Biophysicists model the behavior of a protein critical to cell motion

Physicists at Lehigh have created a mathematical model that could benefit researchers who study cell motion, including cancerous cell motion, tissue healing processes and human embryonic development.

Their model consists of partial-differential equations that describe the behavior of actin filaments at the cell’s leading edge. The alternate accumulation and dissipation of actin drive the protrusion and retraction behavior of the cell membrane of crawling cells.

Gillian L. Ryan, a postdoctoral scientist in the physics department, and Dimitrios Vavylonis, associate professor of physics, developed the model, which hypothesizes that actin assembly is part of an excitable system. The protrusion of the actin cytoskeleton near the cell membrane along the cell’s leading edge, said Ryan, represents one of three factors that contribute to cell movement. The other two are the adhesion by the cell to an outside surface and the contraction of the cell’s back edge.

Ryan and Vavylonis, along with Naoki Watanabe, a professor of life sciences at Tohoku University in Japan, and Heather Petroccia, who earned a B.S. in physics from Villanova University in 2011, recently published an article in Biophysical Journal titled “Excitable Actin Dynamics in Lamellipodial Protrusion and Retraction.”

Coordinating actin activities and cell motion

Watanabe’s lab used fluorescent tags to mark actin accumulation in XTC cells from frogs. Inside the lamellipodia, which are cell extensions along the cell edges, actin polymerizes into a dense network of filaments that protrude from the cell membrane in a dynamic process.

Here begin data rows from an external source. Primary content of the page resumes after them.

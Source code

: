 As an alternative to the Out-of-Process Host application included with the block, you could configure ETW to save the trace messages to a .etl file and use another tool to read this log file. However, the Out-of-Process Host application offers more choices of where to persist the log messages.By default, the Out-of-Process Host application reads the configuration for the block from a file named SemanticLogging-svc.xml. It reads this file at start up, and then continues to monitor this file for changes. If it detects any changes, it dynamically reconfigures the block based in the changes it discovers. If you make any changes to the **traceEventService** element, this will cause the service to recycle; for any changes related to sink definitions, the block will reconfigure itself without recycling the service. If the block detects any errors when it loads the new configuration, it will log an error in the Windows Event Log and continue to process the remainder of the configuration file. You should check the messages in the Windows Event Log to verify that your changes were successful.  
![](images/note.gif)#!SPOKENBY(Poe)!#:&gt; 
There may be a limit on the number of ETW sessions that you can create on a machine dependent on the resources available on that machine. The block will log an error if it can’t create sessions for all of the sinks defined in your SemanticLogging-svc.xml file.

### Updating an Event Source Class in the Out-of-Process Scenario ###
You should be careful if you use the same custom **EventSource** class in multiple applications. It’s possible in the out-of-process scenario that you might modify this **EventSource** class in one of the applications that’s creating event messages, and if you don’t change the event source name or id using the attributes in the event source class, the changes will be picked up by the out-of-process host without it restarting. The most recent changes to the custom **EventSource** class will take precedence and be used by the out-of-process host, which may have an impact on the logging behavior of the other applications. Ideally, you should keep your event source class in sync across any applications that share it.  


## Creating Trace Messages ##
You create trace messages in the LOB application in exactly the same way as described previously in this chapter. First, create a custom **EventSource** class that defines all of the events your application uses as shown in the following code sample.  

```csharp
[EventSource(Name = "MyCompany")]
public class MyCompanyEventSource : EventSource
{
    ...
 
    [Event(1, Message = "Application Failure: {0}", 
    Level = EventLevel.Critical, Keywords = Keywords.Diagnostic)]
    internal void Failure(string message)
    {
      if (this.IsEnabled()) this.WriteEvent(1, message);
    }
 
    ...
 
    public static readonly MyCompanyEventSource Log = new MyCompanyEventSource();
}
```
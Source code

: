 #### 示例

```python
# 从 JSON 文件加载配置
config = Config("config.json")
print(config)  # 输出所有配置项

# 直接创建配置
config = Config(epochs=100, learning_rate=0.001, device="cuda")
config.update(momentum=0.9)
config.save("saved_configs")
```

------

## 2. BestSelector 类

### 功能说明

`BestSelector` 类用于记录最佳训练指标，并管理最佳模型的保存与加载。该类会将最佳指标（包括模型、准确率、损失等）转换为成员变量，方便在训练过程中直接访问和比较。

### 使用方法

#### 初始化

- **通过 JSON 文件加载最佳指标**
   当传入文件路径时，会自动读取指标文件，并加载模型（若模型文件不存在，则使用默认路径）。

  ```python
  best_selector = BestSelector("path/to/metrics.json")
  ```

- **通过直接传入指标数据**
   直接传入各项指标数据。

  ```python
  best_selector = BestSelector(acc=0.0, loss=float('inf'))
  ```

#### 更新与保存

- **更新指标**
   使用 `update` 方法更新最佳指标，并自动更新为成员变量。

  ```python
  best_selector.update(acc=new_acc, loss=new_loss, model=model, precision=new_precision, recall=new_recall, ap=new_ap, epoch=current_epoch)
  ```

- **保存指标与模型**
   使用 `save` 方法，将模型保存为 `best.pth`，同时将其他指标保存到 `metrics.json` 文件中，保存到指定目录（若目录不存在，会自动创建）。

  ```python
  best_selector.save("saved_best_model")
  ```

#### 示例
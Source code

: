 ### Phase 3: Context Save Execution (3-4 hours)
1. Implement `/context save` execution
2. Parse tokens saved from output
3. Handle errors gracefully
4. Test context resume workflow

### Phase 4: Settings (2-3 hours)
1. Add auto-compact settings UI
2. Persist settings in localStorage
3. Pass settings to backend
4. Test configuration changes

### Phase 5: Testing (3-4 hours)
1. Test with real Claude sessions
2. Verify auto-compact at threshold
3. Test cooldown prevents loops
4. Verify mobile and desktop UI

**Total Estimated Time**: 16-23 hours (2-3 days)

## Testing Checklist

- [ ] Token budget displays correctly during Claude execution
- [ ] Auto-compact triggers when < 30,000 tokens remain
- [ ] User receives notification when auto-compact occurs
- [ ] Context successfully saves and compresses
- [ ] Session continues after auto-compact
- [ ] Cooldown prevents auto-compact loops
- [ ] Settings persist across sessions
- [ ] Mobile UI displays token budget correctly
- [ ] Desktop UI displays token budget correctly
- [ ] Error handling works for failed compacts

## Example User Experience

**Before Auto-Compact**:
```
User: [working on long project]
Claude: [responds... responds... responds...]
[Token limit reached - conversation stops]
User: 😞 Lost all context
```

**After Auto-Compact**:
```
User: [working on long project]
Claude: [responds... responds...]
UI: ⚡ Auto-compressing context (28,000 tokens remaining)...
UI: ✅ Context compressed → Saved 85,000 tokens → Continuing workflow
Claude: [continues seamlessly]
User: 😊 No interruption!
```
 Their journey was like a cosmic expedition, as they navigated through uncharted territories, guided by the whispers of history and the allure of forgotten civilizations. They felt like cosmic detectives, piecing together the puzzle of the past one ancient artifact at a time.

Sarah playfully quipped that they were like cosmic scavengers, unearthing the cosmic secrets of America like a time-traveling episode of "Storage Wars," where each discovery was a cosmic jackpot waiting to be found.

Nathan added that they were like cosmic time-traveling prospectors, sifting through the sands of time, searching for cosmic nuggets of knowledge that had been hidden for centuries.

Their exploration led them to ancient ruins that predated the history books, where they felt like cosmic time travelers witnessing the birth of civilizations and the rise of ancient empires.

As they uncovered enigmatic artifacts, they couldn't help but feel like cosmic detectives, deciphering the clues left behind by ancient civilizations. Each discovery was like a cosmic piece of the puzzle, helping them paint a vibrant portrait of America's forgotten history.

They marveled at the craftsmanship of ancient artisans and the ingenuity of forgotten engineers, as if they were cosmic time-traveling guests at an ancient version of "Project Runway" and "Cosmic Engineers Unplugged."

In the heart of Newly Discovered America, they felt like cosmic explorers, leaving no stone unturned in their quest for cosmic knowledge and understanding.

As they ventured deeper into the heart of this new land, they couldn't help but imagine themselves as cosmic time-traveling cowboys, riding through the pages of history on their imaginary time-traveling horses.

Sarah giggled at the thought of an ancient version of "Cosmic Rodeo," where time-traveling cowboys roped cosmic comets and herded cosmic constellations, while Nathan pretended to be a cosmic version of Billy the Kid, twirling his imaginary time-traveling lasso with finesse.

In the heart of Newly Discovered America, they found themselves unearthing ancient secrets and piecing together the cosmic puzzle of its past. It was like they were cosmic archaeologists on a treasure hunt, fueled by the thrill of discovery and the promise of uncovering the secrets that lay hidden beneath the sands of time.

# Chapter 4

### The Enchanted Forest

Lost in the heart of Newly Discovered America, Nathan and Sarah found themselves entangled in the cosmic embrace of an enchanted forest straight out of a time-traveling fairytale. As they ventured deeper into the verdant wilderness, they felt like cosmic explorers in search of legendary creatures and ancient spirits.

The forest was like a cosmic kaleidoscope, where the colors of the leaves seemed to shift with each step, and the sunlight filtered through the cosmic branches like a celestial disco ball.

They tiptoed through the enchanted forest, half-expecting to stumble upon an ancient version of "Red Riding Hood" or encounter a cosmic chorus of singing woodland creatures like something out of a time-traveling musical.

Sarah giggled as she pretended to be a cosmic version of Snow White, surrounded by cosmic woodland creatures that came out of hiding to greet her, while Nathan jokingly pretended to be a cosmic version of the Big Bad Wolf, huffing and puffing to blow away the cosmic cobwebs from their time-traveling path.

Image analysis of actin fluorescence enabled Ryan to correlate the buildup and dissipation of actin with the motion of the cell.

“Once we had a clear quantitative analysis, this enabled us to formulate and test a coarse-grained mathematical model that attempts to capture the basic features of the system,” Ryan said.
 
A better understanding of actin behavior might affect multiple fields. Vavylonis, Ryan and members of their group are continuing their studies in cell biophysics by examining the ways in which actin filaments contribute to cell division and other cell processes.

“We hope to better understand how actin filament assembly and disassembly generate cell patterns and mechanical forces,” Vavylonis said.

Watanabe is trying to apply the discovery to the medical field. “He’s looking at the effects that different drugs can have on lamellipodia,” Vavylonis said. Watanabe hopes to find drugs that will facilitate the activation or suppression of lamellipodial responses, because cell motion is vital both to tissue remodeling and the cancer cell invasion in humans.

The project is funded by Human Frontiers Science Program, which supports collaboration across different disciplines and in different countries.

Petroccia worked at Lehigh during the summer of 2010 as part of the physics department’s Research Experience for Undergraduates program, which is supported by the National Science Foundation. She is now a graduate student in biomedical engineering at the University of Florida.